You won’t have heard of Grace-Sienna. Not yet. But I suspect you will hear a lot more of her in the future.
Here’s an excerpt from her author’s note. “Putting these short stories and poems together was very hard for me because even though I like writing, I am on the other hand a very short 11 year old with a very short attention span and have a very annoying brother at hand.
“My English in this book may not be perfect but yeah, I’m not perfect… nobody is.”
Well, Miss Grace-Sienna, I’m not so sure about that. I think your English in this book is very good indeed. More of that in a moment.
Grace-Sienna Maharaja, by the way, is the grand-daughter of travel retail veteran Rakhita Jayawardena (pictured below dining with me in Cannes) and child of Rakhita’s own daughter, Yuvani, President of Centaur Travel Retail.

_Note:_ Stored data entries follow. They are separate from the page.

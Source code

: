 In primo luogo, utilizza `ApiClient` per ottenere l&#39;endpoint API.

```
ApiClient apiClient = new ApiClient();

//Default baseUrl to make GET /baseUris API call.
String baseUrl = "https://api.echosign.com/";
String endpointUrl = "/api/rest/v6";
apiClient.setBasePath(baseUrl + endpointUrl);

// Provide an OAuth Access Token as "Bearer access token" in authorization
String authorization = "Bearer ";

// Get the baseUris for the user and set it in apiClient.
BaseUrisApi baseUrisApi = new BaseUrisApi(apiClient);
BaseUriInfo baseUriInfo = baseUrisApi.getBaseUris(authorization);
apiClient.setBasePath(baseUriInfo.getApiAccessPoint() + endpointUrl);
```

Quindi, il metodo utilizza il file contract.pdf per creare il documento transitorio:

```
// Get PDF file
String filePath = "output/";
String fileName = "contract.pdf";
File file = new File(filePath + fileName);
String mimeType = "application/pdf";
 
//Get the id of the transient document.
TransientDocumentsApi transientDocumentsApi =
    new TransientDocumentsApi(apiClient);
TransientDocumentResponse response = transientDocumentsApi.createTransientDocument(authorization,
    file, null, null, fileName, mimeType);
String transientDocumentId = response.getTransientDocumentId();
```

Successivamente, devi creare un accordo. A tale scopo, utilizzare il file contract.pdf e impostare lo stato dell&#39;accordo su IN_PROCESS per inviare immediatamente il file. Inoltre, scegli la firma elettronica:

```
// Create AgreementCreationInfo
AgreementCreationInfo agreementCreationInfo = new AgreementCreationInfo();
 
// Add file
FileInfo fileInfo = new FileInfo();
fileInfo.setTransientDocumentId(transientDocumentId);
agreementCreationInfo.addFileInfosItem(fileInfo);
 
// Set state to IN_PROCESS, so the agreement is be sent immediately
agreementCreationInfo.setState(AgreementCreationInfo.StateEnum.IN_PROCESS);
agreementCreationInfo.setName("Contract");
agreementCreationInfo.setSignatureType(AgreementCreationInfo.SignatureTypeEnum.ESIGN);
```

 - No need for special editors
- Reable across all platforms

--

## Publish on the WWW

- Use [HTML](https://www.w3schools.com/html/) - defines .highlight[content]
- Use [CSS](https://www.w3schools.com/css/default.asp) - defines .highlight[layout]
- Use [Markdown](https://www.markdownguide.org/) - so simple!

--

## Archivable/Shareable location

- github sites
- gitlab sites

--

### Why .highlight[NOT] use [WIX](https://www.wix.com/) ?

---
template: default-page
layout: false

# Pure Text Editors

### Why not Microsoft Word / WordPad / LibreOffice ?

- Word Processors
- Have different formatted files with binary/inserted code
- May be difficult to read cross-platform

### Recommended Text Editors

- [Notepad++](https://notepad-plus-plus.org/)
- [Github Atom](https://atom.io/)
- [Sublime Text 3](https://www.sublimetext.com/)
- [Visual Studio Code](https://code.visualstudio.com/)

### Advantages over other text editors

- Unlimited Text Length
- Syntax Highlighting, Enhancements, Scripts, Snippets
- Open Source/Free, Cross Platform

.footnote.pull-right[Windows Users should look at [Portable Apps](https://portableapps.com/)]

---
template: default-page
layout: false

The Author’s note touchingly acknowledges her grandfather (‘Papa’) thus: “Most of all, thank you to my Papa, who despite being the busiest person I know, made the time to publish this book for me with regular reminders and deadlines to make all this possible.”
My copy includes a note, beautifully written in fountain pen ink. Dear Mr Moodie, I have heard that you are one of Papa’s best friends so I would like you to have this copy of my book. Best wishes, Grace.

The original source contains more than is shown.